Task prompt:
Write only the number of lines in the entries below that contain the string "командам".

Dataset excerpts:
-- Opening Marker --

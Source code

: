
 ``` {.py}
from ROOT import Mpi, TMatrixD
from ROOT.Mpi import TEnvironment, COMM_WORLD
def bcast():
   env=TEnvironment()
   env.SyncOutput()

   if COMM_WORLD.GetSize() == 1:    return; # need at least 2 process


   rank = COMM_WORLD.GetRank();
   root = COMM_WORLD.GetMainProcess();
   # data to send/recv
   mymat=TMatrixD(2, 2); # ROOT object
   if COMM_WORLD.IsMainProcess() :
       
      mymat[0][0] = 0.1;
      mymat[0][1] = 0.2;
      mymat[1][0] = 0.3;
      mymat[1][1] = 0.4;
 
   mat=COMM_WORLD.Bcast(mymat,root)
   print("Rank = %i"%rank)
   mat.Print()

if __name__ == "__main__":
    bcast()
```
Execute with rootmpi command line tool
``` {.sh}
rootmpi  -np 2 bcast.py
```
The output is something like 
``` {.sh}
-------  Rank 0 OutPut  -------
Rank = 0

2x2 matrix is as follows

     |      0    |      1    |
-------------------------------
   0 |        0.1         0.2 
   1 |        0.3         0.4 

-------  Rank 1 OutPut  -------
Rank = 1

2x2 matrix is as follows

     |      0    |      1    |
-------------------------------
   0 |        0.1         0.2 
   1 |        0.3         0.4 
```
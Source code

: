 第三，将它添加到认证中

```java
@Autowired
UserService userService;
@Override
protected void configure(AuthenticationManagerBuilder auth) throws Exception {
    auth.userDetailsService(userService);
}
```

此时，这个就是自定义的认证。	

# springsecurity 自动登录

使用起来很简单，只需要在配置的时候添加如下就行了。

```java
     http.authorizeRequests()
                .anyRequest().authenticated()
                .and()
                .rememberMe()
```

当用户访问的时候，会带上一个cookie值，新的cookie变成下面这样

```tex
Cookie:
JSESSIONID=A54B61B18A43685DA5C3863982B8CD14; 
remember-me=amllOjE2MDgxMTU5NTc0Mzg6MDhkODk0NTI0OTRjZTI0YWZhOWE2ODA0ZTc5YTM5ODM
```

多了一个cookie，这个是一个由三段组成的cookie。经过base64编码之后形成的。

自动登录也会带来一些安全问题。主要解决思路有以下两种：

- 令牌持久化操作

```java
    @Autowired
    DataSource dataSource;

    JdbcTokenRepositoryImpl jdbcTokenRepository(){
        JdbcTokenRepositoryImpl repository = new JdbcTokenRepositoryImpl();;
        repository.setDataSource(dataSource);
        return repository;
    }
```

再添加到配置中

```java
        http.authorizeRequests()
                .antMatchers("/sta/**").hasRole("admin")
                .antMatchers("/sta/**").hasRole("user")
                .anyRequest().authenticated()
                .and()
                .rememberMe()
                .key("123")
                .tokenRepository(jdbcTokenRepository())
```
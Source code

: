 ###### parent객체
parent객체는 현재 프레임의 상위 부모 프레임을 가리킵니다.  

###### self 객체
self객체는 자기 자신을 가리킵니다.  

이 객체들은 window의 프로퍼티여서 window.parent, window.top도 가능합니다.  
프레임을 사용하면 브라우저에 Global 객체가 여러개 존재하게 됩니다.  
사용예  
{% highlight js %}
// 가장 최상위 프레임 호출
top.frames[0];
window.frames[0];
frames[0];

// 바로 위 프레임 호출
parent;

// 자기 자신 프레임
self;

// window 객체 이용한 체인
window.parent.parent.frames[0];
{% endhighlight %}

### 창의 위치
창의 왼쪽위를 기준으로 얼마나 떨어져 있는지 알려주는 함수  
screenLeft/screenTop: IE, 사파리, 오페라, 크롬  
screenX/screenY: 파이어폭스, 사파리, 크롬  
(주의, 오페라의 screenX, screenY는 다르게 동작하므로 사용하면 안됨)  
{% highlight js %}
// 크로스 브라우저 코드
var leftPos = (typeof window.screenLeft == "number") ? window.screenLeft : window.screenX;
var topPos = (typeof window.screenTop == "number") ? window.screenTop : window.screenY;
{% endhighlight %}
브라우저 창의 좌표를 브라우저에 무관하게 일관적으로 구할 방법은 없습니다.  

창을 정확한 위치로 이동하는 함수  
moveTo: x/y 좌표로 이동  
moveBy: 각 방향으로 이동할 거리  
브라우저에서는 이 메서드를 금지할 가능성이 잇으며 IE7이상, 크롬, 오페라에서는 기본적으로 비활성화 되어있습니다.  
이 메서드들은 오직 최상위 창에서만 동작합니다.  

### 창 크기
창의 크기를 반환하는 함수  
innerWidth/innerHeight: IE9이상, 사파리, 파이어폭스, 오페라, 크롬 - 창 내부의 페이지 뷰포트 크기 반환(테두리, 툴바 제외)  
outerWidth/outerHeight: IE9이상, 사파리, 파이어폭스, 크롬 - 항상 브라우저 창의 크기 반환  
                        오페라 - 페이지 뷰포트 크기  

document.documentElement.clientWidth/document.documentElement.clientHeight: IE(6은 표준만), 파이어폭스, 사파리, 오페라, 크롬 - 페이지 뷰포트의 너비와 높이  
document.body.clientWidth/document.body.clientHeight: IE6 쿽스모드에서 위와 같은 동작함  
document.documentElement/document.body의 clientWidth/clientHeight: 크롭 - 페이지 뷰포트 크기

-- Closing Marker --
-- Opening Marker --

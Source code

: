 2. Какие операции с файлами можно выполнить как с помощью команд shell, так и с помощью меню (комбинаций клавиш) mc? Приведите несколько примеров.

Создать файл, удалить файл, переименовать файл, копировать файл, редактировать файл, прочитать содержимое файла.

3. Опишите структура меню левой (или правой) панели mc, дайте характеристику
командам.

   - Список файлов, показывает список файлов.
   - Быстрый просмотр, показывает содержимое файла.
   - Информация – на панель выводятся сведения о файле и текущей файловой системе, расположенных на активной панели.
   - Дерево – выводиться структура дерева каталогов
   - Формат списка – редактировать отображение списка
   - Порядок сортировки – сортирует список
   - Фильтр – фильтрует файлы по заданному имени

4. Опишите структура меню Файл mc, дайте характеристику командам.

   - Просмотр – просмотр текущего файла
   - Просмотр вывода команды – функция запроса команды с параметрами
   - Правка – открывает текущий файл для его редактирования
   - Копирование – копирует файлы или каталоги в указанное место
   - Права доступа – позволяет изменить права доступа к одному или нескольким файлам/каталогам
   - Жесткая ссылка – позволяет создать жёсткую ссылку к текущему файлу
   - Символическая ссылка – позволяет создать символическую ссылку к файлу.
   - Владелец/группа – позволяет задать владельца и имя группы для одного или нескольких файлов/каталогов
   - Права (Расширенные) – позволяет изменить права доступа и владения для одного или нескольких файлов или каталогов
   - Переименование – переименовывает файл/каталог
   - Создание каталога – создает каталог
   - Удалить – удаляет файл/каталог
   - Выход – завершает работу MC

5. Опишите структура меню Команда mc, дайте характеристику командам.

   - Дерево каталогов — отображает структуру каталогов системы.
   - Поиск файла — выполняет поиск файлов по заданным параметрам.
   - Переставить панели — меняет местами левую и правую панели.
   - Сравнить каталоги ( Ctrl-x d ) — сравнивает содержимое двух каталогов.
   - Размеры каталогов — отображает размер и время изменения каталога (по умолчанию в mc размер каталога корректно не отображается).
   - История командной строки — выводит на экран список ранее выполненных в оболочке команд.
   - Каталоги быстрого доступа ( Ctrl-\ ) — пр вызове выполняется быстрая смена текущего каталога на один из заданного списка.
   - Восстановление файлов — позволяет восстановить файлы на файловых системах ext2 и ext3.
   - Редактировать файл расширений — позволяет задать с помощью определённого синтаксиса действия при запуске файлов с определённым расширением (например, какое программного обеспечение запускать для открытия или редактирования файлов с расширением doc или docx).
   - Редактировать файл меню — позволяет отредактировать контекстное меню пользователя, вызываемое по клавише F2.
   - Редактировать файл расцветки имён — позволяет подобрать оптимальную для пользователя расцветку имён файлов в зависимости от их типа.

-- Closing Marker --

Task output:
3